Task directions
Leave out the pictures and repeat exactly the lines from the one containing "Another advantage of" through the end of the records.

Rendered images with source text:

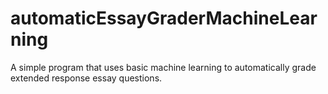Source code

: # automaticEssayGraderMachineLearning
A simple program that uses basic machine learning to automatically grade extended response essay questions. 
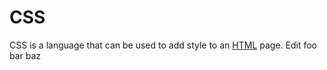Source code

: # CSS

CSS is a language that can be used to add style to an [HTML](/wiki/HTML) page.
Edit foo bar baz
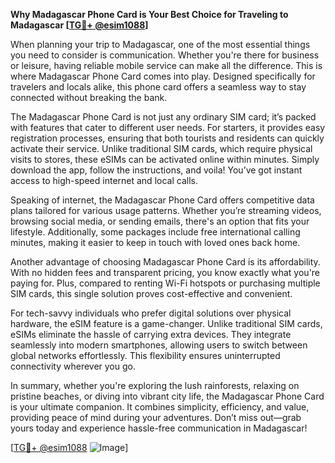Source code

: **Why Madagascar Phone Card is Your Best Choice for Traveling to Madagascar [[TG💪+ @esim1088](https://t.me/s/esim1088)]**

When planning your trip to Madagascar, one of the most essential things you need to consider is communication. Whether you're there for business or leisure, having reliable mobile service can make all the difference. This is where Madagascar Phone Card comes into play. Designed specifically for travelers and locals alike, this phone card offers a seamless way to stay connected without breaking the bank.

The Madagascar Phone Card is not just any ordinary SIM card; it’s packed with features that cater to different user needs. For starters, it provides easy registration processes, ensuring that both tourists and residents can quickly activate their service. Unlike traditional SIM cards, which require physical visits to stores, these eSIMs can be activated online within minutes. Simply download the app, follow the instructions, and voila! You’ve got instant access to high-speed internet and local calls.

Speaking of internet, the Madagascar Phone Card offers competitive data plans tailored for various usage patterns. Whether you’re streaming videos, browsing social media, or sending emails, there's an option that fits your lifestyle. Additionally, some packages include free international calling minutes, making it easier to keep in touch with loved ones back home. 

Another advantage of choosing Madagascar Phone Card is its affordability. With no hidden fees and transparent pricing, you know exactly what you're paying for. Plus, compared to renting Wi-Fi hotspots or purchasing multiple SIM cards, this single solution proves cost-effective and convenient.

For tech-savvy individuals who prefer digital solutions over physical hardware, the eSIM feature is a game-changer. Unlike traditional SIM cards, eSIMs eliminate the hassle of carrying extra devices. They integrate seamlessly into modern smartphones, allowing users to switch between global networks effortlessly. This flexibility ensures uninterrupted connectivity wherever you go.

In summary, whether you're exploring the lush rainforests, relaxing on pristine beaches, or diving into vibrant city life, the Madagascar Phone Card is your ultimate companion. It combines simplicity, efficiency, and value, providing peace of mind during your adventures. Don’t miss out—grab yours today and experience hassle-free communication in Madagascar!

[[TG💪+ @esim1088](https://t.me/s/esim1088) ![Image](https://i.postimg.cc/Y0z9fWf4/image.png)]
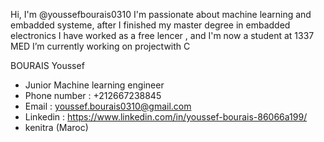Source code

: Hi, I'm @youssefbourais0310 I'm passionate about machine learning and embadded systeme, 
after I finished my master degree in embadded electronics I have worked as a free lencer ,
and I'm now a student at 1337 MED I’m currently working on projectwith C

BOURAIS Youssef

- Junior Machine learning engineer
- Phone number : +212667238845
- Email : youssef.bourais0310@gmail.com
- Linkedin : https://www.linkedin.com/in/youssef-bourais-86066a199/
- kenitra (Maroc)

Answer box
Another advantage of choosing Madagascar Phone Card is its affordability. With no hidden fees and transparent pricing, you know exactly what you're paying for. Plus, compared to renting Wi-Fi hotspots or purchasing multiple SIM cards, this single solution proves cost-effective and convenient.

For tech-savvy individuals who prefer digital solutions over physical hardware, the eSIM feature is a game-changer. Unlike traditional SIM cards, eSIMs eliminate the hassle of carrying extra devices. They integrate seamlessly into modern smartphones, allowing users to switch between global networks effortlessly. This flexibility ensures uninterrupted connectivity wherever you go.

In summary, whether you're exploring the lush rainforests, relaxing on pristine beaches, or diving into vibrant city life, the Madagascar Phone Card is your ultimate companion. It combines simplicity, efficiency, and value, providing peace of mind during your adventures. Don’t miss out—grab yours today and experience hassle-free communication in Madagascar!

[[TG💪+ @esim1088](https://t.me/s/esim1088) ![Image](https://i.postimg.cc/Y0z9fWf4/image.png)]
Source code

: Hi, I'm @youssefbourais0310 I'm passionate about machine learning and embadded systeme, 
after I finished my master degree in embadded electronics I have worked as a free lencer ,
and I'm now a student at 1337 MED I’m currently working on projectwith C

BOURAIS Youssef

- Junior Machine learning engineer
- Phone number : +212667238845
- Email : youssef.bourais0310@gmail.com
- Linkedin : https://www.linkedin.com/in/youssef-bourais-86066a199/
- kenitra (Maroc)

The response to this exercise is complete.